Task goal
Return each line of the entries that holds the string "where".

(Source data)
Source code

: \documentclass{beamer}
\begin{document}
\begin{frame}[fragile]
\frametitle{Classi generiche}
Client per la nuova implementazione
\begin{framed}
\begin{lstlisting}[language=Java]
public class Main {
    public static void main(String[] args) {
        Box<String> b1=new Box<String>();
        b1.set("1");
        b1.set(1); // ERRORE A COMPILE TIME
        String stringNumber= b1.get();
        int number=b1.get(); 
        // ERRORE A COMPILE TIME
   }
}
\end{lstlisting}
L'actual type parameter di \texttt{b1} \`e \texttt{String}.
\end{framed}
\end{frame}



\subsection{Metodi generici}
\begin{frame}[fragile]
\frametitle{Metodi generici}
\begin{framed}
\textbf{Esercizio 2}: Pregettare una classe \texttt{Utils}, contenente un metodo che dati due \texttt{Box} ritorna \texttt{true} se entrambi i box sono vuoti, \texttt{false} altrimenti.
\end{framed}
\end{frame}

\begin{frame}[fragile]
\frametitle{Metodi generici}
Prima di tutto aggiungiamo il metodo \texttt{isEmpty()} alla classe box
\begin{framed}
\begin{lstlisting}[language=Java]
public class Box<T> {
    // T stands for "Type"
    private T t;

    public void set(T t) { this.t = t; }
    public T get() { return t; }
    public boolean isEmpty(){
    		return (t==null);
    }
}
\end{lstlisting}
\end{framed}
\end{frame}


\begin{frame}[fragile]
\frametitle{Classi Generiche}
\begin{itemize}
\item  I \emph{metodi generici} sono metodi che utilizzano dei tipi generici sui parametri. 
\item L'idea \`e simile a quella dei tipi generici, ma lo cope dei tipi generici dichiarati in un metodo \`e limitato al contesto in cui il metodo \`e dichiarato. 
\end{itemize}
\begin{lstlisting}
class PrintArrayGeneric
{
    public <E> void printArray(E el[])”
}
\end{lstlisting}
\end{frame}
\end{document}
--
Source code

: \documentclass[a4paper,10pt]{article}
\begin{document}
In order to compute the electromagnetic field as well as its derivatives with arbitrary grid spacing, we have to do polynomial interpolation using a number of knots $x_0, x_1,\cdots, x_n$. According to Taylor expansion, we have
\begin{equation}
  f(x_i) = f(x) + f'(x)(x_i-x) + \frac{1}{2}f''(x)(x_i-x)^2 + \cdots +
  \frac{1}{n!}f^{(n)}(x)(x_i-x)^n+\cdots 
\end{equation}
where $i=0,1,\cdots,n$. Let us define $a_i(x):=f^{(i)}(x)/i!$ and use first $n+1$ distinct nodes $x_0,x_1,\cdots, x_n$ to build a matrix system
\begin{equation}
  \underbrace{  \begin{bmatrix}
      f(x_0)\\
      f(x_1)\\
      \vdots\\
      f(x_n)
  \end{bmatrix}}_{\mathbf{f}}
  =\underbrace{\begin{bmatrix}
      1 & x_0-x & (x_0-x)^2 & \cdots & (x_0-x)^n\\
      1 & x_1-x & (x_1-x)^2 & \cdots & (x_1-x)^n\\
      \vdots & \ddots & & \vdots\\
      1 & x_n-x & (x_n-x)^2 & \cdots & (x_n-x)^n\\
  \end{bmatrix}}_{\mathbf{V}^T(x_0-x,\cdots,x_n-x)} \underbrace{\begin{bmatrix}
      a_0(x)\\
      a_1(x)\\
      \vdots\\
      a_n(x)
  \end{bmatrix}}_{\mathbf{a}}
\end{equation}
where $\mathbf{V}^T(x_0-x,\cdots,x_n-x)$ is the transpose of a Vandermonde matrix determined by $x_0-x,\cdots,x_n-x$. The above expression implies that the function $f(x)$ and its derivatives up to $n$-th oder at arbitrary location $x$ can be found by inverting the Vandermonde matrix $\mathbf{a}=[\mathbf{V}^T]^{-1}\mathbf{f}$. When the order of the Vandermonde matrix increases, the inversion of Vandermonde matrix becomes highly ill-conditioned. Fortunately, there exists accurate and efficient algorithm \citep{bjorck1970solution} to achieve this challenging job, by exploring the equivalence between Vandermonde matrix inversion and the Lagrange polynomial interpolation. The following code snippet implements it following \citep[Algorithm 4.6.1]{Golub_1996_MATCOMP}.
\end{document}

Exercise solution
where $i=0,1,\cdots,n$. Let us define $a_i(x):=f^{(i)}(x)/i!$ and use first $n+1$ distinct nodes $x_0,x_1,\cdots, x_n$ to build a matrix system
where $\mathbf{V}^T(x_0-x,\cdots,x_n-x)$ is the transpose of a Vandermonde matrix determined by $x_0-x,\cdots,x_n-x$. The above expression implies that the function $f(x)$ and its derivatives up to $n$-th oder at arbitrary location $x$ can be found by inverting the Vandermonde matrix $\mathbf{a}=[\mathbf{V}^T]^{-1}\mathbf{f}$. When the order of the Vandermonde matrix increases, the inversion of Vandermonde matrix becomes highly ill-conditioned. Fortunately, there exists accurate and efficient algorithm \citep{bjorck1970solution} to achieve this challenging job, by exploring the equivalence between Vandermonde matrix inversion and the Lagrange polynomial interpolation. The following code snippet implements it following \citep[Algorithm 4.6.1]{Golub_1996_MATCOMP}.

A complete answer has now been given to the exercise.